(Extracted records)
<<<<
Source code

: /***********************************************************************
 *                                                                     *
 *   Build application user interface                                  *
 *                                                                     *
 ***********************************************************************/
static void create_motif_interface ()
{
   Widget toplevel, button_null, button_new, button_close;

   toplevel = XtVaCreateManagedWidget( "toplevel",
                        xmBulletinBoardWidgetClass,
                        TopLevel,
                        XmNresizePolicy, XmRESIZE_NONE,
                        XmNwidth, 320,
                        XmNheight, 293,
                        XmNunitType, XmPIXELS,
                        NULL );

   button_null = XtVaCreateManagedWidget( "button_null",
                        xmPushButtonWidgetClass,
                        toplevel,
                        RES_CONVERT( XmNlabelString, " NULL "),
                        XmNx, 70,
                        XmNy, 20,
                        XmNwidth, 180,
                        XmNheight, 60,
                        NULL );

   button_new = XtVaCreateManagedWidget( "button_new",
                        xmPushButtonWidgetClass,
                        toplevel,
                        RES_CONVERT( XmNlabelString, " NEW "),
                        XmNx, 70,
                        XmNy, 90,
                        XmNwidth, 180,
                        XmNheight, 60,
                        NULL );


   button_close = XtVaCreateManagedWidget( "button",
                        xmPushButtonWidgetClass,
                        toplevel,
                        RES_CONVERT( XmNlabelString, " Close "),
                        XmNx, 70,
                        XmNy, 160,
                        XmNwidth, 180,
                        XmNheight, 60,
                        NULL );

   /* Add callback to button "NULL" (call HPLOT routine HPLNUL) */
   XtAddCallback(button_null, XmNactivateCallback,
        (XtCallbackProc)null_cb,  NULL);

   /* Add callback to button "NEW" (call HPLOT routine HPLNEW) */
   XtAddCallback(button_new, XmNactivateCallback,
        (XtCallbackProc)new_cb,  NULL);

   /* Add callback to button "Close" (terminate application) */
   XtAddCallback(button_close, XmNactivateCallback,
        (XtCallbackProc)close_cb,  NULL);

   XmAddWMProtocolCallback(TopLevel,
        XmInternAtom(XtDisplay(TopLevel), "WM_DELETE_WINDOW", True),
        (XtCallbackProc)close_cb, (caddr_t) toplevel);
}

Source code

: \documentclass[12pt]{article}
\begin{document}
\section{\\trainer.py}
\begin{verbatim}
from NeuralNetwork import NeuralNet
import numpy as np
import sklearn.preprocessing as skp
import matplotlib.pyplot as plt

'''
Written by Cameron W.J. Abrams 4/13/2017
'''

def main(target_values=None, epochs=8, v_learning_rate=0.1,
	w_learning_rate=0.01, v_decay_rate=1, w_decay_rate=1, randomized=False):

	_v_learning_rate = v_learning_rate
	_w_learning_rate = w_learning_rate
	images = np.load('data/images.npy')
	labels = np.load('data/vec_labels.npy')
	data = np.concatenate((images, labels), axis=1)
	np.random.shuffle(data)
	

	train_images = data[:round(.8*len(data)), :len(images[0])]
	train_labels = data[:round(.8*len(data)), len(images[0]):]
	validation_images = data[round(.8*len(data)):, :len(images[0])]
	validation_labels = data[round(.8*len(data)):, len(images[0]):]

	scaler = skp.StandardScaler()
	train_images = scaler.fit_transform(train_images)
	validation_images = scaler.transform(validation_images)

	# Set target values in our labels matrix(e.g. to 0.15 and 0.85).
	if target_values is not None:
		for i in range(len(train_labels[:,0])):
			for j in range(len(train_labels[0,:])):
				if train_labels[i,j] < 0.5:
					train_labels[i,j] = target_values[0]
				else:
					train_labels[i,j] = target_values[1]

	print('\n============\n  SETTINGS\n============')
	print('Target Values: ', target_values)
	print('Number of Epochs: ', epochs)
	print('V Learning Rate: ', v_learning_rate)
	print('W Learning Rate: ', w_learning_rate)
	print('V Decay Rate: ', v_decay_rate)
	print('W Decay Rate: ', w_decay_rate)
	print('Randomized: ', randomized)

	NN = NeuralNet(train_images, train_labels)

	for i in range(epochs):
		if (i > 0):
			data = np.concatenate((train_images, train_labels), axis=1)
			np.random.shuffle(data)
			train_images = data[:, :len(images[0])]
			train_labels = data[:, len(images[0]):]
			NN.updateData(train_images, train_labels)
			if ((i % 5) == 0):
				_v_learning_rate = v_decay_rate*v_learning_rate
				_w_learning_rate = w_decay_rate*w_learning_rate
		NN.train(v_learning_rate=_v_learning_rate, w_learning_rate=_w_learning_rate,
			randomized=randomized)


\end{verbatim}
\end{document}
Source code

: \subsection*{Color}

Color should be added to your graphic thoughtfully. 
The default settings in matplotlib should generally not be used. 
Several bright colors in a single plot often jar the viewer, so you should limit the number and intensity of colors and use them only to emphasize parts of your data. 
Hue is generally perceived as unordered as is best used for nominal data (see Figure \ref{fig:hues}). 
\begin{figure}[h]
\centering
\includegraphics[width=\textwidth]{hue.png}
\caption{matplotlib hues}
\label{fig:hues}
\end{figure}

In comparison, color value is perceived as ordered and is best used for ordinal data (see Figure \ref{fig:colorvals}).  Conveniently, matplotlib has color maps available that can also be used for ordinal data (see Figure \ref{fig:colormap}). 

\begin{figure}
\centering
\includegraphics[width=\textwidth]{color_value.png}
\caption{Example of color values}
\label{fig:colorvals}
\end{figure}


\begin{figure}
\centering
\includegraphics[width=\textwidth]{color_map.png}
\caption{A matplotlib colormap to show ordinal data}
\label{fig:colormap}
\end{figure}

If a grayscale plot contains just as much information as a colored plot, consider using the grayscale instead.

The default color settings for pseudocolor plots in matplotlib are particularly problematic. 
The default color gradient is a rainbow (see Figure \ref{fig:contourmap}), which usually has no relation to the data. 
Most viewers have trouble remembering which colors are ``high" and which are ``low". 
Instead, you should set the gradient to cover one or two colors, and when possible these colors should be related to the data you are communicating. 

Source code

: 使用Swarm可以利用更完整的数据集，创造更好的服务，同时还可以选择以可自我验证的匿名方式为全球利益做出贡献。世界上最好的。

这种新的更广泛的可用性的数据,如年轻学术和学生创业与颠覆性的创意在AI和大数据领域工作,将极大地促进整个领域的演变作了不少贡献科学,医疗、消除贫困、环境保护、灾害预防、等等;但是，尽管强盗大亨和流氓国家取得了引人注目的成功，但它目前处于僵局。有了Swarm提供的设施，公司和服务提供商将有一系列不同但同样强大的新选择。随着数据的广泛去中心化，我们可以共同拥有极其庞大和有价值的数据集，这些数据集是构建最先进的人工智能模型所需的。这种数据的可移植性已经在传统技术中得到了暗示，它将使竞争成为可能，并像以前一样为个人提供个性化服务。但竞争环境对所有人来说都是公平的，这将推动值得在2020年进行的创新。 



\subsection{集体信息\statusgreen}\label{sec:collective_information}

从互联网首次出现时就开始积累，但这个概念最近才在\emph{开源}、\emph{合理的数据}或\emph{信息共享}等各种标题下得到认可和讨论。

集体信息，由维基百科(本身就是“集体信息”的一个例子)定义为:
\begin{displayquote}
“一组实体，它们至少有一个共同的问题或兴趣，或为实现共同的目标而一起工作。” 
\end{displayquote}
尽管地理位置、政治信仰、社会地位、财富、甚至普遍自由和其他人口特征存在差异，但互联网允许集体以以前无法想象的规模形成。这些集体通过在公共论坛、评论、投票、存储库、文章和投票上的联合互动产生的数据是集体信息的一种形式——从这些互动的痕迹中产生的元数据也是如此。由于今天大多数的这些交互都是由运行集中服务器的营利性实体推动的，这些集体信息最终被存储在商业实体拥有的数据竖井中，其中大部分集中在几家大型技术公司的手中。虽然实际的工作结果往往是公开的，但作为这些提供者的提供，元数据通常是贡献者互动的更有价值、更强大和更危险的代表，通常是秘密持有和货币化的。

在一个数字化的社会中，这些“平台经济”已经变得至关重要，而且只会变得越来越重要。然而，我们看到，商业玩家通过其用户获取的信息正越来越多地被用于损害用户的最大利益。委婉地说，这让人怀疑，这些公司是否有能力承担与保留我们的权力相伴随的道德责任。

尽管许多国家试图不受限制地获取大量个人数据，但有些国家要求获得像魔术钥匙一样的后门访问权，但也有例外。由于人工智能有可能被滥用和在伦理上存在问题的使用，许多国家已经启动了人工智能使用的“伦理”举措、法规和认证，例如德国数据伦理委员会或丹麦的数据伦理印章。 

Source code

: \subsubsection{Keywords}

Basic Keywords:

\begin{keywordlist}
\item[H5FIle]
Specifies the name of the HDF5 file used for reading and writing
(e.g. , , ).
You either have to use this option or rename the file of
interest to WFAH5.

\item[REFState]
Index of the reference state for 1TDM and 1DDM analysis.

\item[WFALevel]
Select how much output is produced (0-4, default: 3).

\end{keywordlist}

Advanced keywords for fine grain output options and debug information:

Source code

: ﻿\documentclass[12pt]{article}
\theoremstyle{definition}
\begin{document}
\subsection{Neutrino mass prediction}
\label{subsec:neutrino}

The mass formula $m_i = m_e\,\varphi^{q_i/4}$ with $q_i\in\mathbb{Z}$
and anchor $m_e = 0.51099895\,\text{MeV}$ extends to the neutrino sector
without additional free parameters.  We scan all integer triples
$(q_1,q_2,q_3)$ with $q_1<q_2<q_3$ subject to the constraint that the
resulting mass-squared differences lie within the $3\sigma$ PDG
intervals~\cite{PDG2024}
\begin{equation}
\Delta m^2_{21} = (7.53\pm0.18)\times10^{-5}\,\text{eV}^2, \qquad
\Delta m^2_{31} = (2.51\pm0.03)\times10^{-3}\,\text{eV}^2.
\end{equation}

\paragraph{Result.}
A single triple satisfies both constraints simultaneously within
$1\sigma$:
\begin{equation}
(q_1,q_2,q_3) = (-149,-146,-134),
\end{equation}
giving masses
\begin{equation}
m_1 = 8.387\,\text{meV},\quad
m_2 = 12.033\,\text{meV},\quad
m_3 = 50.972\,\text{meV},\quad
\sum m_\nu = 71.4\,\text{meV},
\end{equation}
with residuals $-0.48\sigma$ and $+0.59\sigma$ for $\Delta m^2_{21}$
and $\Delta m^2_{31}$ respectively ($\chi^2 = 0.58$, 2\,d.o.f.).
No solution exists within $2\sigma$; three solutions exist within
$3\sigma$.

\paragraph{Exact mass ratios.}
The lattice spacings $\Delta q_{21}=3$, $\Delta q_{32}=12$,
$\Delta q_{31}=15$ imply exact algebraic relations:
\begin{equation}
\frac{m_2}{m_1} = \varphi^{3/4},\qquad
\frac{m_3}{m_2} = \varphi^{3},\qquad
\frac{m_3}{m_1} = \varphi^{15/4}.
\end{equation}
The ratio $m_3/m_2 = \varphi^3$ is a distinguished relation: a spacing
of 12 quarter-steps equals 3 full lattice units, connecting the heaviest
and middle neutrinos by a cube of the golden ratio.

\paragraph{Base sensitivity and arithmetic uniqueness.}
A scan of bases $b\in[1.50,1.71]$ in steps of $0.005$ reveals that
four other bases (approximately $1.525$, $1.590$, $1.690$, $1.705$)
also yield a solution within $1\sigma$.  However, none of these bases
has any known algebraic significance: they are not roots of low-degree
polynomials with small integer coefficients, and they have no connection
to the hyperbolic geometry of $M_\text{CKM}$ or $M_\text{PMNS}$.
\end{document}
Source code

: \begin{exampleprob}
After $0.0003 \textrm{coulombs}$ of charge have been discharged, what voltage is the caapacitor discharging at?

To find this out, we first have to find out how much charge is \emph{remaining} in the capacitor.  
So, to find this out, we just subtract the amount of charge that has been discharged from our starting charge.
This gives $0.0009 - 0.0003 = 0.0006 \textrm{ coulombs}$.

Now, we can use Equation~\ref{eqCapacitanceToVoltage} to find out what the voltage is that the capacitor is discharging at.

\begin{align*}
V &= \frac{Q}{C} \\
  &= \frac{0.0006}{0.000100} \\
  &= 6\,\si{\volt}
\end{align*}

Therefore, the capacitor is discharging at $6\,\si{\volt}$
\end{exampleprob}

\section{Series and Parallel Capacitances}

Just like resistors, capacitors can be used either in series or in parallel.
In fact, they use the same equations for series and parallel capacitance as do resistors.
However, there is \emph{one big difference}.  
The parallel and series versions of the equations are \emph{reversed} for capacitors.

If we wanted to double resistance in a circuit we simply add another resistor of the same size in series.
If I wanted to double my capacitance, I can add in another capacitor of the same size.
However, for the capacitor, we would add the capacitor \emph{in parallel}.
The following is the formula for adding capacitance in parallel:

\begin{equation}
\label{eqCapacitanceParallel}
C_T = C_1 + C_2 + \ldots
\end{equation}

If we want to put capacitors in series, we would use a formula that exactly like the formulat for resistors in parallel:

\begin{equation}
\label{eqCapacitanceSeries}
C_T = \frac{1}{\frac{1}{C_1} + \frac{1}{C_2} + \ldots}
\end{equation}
>>>>
PROBLEM DESCRIPTION: Collect each line above holding the string "HPLOT".

TASK ANSWER:
   /* Add callback to button "NULL" (call HPLOT routine HPLNUL) */
   /* Add callback to button "NEW" (call HPLOT routine HPLNEW) */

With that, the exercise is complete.